**Extracted entries:**
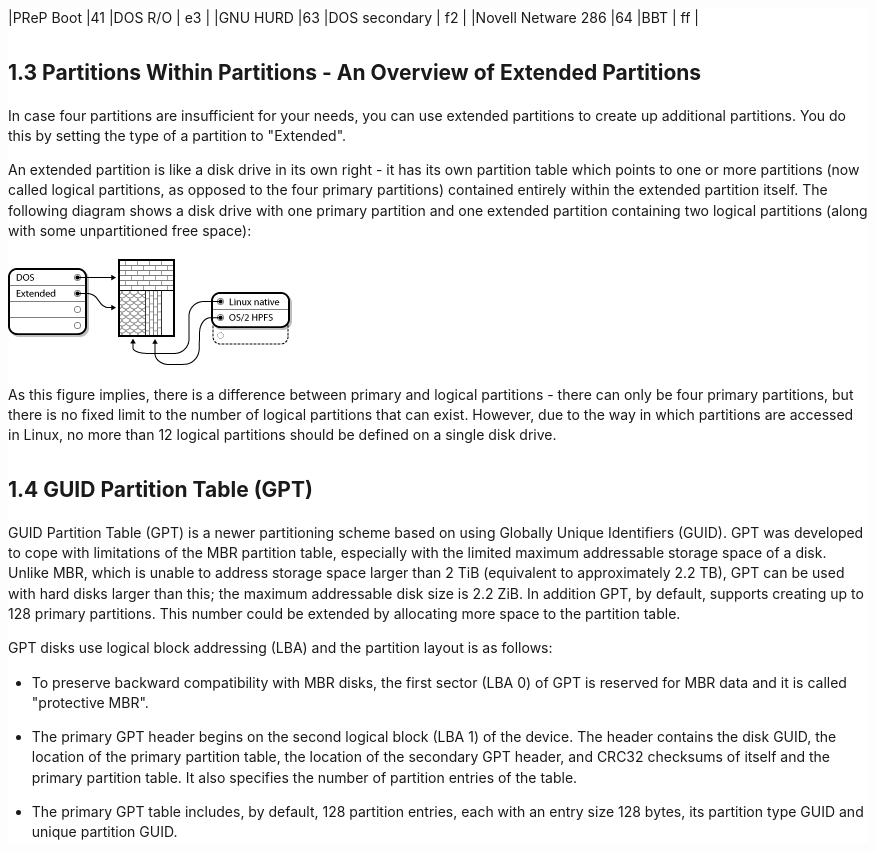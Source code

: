 |PReP Boot          |41     |DOS R/O            | e3 |
|GNU HURD           |63     |DOS secondary      | f2 |
|Novell Netware 286 |64     |BBT                | ff |

## 1.3 Partitions Within Partitions - An Overview of Extended Partitions

In case four partitions are insufficient for your needs, you can use extended partitions to create up additional partitions. You do this by setting the type of a partition to "Extended".

An extended partition is like a disk drive in its own right - it has its own partition table which points to one or more partitions (now called logical partitions, as opposed to the four primary partitions) contained entirely within the extended partition itself. The following diagram shows a disk drive with one primary partition and one extended partition containing two logical partitions (along with some unpartitioned free space):

<img src="https://raw.githubusercontent.com/tupelo-shen/my_test/master/doc/VirtualBox/images/extended-partitions.png">

As this figure implies, there is a difference between primary and logical partitions - there can only be four primary partitions, but there is no fixed limit to the number of logical partitions that can exist. However, due to the way in which partitions are accessed in Linux, no more than 12 logical partitions should be defined on a single disk drive.

## 1.4 GUID Partition Table (GPT)

GUID Partition Table (GPT) is a newer partitioning scheme based on using Globally Unique Identifiers (GUID). GPT was developed to cope with limitations of the MBR partition table, especially with the limited maximum addressable storage space of a disk. Unlike MBR, which is unable to address storage space larger than 2 TiB (equivalent to approximately 2.2 TB), GPT can be used with hard disks larger than this; the maximum addressable disk size is 2.2 ZiB. In addition GPT, by default, supports creating up to 128 primary partitions. This number could be extended by allocating more space to the partition table.

GPT disks use logical block addressing (LBA) and the partition layout is as follows:

* To preserve backward compatibility with MBR disks, the first sector (LBA 0) of GPT is reserved for MBR data and it is called "protective MBR".

* The primary GPT header begins on the second logical block (LBA 1) of the device. The header contains the disk GUID, the location of the primary partition table, the location of the secondary GPT header, and CRC32 checksums of itself and the primary partition table. It also specifies the number of partition entries of the table.

* The primary GPT table includes, by default, 128 partition entries, each with an entry size 128 bytes, its partition type GUID and unique partition GUID.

**Task details:**
Your answer should be the lines above from the one containing "In case four" through the one containing "GUID Partition Table (GPT) is", copied exactly and with both ends kept.

**Response to the task:**
In case four partitions are insufficient for your needs, you can use extended partitions to create up additional partitions. You do this by setting the type of a partition to "Extended".

An extended partition is like a disk drive in its own right - it has its own partition table which points to one or more partitions (now called logical partitions, as opposed to the four primary partitions) contained entirely within the extended partition itself. The following diagram shows a disk drive with one primary partition and one extended partition containing two logical partitions (along with some unpartitioned free space):

<img src="https://raw.githubusercontent.com/tupelo-shen/my_test/master/doc/VirtualBox/images/extended-partitions.png">

As this figure implies, there is a difference between primary and logical partitions - there can only be four primary partitions, but there is no fixed limit to the number of logical partitions that can exist. However, due to the way in which partitions are accessed in Linux, no more than 12 logical partitions should be defined on a single disk drive.

## 1.4 GUID Partition Table (GPT)

GUID Partition Table (GPT) is a newer partitioning scheme based on using Globally Unique Identifiers (GUID). GPT was developed to cope with limitations of the MBR partition table, especially with the limited maximum addressable storage space of a disk. Unlike MBR, which is unable to address storage space larger than 2 TiB (equivalent to approximately 2.2 TB), GPT can be used with hard disks larger than this; the maximum addressable disk size is 2.2 ZiB. In addition GPT, by default, supports creating up to 128 primary partitions. This number could be extended by allocating more space to the partition table.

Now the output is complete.